The fidget spinner whirls into the hands of students in school

Jotting notes down in math class, eighth grader Landon Clark finds it difficult to pay attention. When he and his classmates take notes, he says “I fidget with my pencil, my feet and just about anything I can get my hands on.” Clark, like many other students, has ADHD. “I know I have it because I get hyper and can’t sit still, even my mom notices it. The fidget spinner helps me out with preventing that.”

A lot of students, as well as Landon, own of these popular toys in our school. The tool is made with just three prongs and a bearing in the center. Like the fidget cube, it helps to relieving stress and maintain focus.

However, some teachers find them distractions when they are out in the open.

“Some will use them to do tricks instead of an assignment,” math teacher Jason Rickli said. “So in that case, that’s when it would be considered a distraction.” English teacher Hilary Lyman-Bower thinks similarly.

Principal Richard Cook thinks this way: “If it is being a distraction to others and the teacher notices it, they can take them away. But so far, I haven’t heard of them being a problem.”

Science teacher Diane Brooks has even went to having them not allowed out of backpacks.

“They are passing them back and forth, taking them apart, sharing them with each other,” Brooks said. “All of the students seem to have one now and it’s a complete distraction.”

Ignoring the complaints of it being a disruption during class, a lot of teachers do not find it distracting at all. Students get encouraged to use them to help them relieve themselves.

According to a study conducted by the website Friendshipcircle, a non-profit organization that helps people with special needs, in an experiment on a sixth grade classroom in Georgia, the positive effects of fidgets were well observed. Academically, the students showed growth in scholastic achievement when the stress balls were implemented. The average writing score of the class increased from 73% without stress balls to 83% with the use of stress balls.

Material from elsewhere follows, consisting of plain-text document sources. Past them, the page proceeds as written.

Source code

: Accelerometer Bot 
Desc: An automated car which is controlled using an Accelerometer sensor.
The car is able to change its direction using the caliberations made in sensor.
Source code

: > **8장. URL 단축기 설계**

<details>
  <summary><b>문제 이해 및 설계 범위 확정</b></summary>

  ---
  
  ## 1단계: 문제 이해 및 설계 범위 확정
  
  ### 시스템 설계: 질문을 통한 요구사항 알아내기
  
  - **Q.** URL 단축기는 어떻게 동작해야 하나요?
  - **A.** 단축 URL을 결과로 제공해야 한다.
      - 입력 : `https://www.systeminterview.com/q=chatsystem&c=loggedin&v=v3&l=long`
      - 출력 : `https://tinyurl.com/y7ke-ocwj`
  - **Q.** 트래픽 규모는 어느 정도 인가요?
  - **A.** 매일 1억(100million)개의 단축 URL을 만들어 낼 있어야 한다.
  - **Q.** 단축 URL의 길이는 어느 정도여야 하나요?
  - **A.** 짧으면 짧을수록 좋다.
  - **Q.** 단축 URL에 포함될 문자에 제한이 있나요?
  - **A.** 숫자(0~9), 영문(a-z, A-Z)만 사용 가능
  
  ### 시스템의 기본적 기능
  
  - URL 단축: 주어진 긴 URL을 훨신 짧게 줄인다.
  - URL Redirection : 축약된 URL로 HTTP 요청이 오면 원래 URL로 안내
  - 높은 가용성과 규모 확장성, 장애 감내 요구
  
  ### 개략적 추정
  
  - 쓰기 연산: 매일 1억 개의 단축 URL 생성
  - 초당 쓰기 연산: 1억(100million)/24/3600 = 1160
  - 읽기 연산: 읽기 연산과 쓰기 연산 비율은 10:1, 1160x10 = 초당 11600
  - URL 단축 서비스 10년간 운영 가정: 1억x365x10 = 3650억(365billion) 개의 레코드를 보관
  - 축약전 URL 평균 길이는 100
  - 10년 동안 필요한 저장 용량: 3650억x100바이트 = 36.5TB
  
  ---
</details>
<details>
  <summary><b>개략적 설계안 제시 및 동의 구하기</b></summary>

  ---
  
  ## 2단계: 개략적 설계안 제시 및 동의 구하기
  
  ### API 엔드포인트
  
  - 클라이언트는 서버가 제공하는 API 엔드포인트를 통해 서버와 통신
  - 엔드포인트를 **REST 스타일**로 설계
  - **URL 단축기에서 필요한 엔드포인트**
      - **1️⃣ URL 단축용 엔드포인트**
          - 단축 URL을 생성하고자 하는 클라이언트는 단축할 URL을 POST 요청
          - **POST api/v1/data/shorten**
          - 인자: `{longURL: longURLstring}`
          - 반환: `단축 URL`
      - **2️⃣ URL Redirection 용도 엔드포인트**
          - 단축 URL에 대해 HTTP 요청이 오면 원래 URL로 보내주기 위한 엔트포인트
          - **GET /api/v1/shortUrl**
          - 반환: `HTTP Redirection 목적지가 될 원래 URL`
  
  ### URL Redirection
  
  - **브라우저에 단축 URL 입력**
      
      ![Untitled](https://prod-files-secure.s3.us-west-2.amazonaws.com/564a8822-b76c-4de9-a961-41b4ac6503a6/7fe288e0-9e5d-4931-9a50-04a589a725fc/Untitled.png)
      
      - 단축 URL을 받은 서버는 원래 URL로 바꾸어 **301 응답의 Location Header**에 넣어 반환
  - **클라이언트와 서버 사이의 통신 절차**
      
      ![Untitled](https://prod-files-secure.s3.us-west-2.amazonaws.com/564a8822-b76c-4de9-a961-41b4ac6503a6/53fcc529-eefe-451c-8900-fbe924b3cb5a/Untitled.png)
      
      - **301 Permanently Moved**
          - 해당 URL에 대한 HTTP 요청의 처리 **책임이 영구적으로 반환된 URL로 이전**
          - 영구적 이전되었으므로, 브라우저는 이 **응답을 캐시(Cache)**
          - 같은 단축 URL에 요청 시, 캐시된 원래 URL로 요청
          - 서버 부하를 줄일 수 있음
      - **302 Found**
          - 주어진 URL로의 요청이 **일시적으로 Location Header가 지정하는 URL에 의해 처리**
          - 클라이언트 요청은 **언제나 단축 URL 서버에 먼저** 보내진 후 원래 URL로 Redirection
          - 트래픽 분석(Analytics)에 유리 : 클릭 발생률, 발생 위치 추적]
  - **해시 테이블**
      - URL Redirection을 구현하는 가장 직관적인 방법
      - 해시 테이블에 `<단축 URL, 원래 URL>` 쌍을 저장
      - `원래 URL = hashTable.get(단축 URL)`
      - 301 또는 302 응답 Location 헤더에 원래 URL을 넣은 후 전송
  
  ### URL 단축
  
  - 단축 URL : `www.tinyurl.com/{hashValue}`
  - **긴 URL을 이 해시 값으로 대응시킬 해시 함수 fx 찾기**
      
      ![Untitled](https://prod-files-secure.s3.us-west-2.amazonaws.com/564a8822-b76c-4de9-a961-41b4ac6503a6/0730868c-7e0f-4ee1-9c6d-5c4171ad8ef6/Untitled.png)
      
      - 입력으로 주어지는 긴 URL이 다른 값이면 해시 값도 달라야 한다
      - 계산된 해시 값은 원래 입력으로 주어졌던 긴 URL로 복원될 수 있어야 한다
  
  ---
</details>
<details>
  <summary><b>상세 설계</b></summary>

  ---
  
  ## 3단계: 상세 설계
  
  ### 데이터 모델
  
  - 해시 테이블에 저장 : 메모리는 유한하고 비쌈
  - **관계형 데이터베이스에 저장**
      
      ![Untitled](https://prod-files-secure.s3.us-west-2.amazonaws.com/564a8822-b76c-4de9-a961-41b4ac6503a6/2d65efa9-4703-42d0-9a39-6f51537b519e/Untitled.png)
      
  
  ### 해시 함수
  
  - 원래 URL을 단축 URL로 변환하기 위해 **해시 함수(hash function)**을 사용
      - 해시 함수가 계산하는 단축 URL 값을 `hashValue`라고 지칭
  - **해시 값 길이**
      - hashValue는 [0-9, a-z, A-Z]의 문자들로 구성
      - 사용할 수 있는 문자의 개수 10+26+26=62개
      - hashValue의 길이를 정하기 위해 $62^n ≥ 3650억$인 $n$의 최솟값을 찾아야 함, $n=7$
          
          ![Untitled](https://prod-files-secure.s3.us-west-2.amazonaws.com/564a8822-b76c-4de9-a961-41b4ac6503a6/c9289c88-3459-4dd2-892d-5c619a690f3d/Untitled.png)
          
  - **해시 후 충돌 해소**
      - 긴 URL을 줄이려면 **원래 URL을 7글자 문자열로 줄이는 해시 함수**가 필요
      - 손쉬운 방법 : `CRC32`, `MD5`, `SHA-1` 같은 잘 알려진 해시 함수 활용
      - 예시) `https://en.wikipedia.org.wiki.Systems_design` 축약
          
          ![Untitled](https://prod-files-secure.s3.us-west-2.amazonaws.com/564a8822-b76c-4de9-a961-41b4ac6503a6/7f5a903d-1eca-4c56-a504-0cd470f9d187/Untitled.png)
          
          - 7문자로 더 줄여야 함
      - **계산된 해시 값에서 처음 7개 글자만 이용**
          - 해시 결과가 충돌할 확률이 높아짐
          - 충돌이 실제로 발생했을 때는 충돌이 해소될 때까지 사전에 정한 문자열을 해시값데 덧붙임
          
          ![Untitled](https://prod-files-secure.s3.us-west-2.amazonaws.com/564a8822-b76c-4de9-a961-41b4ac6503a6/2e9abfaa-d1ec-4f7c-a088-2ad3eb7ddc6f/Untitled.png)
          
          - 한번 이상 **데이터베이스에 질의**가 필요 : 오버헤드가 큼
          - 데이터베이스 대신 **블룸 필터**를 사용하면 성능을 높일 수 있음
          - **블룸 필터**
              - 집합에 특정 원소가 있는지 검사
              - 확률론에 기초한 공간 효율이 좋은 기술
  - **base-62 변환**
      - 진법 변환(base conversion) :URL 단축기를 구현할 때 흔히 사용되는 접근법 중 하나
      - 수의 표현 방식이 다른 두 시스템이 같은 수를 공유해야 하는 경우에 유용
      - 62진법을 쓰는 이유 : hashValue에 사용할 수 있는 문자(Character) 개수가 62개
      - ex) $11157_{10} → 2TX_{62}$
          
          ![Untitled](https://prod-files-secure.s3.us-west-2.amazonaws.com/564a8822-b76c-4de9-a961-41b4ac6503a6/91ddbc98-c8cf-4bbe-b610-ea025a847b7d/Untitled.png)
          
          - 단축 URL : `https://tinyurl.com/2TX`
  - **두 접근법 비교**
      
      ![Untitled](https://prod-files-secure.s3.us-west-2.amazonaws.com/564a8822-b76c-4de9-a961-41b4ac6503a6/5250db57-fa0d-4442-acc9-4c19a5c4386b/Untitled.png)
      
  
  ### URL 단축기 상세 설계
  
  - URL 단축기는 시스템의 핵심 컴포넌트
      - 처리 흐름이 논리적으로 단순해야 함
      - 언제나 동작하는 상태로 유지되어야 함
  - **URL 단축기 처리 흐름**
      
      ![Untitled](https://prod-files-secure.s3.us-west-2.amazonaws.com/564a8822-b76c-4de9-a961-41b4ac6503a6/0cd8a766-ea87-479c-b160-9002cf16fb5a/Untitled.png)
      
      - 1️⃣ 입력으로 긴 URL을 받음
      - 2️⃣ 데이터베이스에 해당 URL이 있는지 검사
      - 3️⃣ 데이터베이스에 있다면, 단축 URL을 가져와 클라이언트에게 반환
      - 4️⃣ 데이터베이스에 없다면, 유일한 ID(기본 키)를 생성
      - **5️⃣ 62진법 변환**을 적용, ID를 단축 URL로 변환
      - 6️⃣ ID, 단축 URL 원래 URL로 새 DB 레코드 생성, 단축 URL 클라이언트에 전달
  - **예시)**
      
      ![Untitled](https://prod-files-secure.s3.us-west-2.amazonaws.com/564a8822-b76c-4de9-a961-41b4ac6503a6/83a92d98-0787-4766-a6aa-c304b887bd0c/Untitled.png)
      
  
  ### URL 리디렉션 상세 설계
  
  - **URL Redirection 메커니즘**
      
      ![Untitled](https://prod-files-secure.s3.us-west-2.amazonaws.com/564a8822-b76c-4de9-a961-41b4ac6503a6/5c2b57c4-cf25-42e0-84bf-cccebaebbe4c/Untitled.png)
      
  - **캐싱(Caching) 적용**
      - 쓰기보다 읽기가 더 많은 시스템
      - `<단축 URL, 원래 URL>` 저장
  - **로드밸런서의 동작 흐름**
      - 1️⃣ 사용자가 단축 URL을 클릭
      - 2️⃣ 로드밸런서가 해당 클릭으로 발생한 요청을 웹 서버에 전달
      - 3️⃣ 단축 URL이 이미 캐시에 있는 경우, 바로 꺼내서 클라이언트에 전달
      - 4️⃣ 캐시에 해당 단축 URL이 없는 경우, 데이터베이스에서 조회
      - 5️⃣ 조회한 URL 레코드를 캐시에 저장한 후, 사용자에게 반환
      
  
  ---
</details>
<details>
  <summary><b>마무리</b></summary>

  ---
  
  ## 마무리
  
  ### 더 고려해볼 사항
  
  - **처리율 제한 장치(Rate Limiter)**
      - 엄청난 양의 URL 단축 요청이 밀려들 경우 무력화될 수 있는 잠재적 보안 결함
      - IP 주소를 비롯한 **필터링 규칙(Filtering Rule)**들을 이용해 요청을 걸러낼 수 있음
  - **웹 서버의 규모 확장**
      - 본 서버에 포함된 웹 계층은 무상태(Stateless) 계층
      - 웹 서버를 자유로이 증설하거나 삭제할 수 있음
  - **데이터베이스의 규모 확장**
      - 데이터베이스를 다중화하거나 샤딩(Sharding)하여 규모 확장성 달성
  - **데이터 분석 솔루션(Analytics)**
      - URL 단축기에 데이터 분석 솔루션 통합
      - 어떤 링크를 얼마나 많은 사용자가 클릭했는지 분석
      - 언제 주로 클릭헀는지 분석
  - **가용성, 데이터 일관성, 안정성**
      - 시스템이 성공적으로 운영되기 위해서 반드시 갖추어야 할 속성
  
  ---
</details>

Guidance counselor Leslie Cummings encourages the students she talks with to grab one of her fidget devices sitting on her table in her room when students need something to help them cope with frustrations.

“A lot of times when I have kids in here. They tend to be frustrated or worked up about something so [the toy] seems to help them with getting focused and even calming them down,” Cummings said. “I also have a lot of kids that will even borrow them for class so they can do whatever with it and return it when they feel better.”

The school’s First Robotics team is making these toys for students by 3D printing them and selling them at lunches in different colors and designs.

Freshman Caitlin Fowler explained why selling these toys helps her robotic team.

“It’s so we can raise enough money to be able to go to States and possibly even go to Worlds. Also, to get all the expensive supplies we need for our new season.”

Heritage Elementary students have also been aware of these toys, as have their teachers.

Paraprofessional Terry Wireman thinks there is a misuse of these fidgets in Heritage.

“When I work in the library, the kids that come down to get a book always have one in their hands. Every grade has them, and they seem to use them all the same,” Wireman said. “They were supposed to be used for kids that needed the calming affect of it. The kids just playing with them are defeating their actual purpose, which is causing a couple of teachers to make a policy on them.

Heritage principal Sarah Bentley clarifies her thoughts on the spinning matter.

I have noticed that some students need a fidget, and it’s helpful to them,” Bentley said. “However, I have noticed many students just playing with them throughout the day.”